Start of Block

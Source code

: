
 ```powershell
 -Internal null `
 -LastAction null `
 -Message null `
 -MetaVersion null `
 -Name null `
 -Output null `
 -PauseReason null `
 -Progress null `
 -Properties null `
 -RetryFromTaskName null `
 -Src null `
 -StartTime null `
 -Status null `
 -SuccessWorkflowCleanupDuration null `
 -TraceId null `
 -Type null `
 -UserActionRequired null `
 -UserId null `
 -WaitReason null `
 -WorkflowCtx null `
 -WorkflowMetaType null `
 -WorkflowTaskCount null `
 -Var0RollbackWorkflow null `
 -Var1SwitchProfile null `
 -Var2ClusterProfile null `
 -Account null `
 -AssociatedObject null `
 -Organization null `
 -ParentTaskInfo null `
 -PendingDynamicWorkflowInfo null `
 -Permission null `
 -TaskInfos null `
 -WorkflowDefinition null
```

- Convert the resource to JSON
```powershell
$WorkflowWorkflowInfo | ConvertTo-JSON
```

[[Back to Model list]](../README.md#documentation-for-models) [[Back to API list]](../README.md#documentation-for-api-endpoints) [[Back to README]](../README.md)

End of Block

- _Task prompt_
Set down every record above exactly as written.

- _Reply_
Source code

:
 ```powershell
 -Internal null `
 -LastAction null `
 -Message null `
 -MetaVersion null `
 -Name null `
 -Output null `
 -PauseReason null `
 -Progress null `
 -Properties null `
 -RetryFromTaskName null `
 -Src null `
 -StartTime null `
 -Status null `
 -SuccessWorkflowCleanupDuration null `
 -TraceId null `
 -Type null `
 -UserActionRequired null `
 -UserId null `
 -WaitReason null `
 -WorkflowCtx null `
 -WorkflowMetaType null `
 -WorkflowTaskCount null `
 -Var0RollbackWorkflow null `
 -Var1SwitchProfile null `
 -Var2ClusterProfile null `
 -Account null `
 -AssociatedObject null `
 -Organization null `
 -ParentTaskInfo null `
 -PendingDynamicWorkflowInfo null `
 -Permission null `
 -TaskInfos null `
 -WorkflowDefinition null
```

- Convert the resource to JSON
```powershell
$WorkflowWorkflowInfo | ConvertTo-JSON
```

[[Back to Model list]](../README.md#documentation-for-models) [[Back to API list]](../README.md#documentation-for-api-endpoints) [[Back to README]](../README.md)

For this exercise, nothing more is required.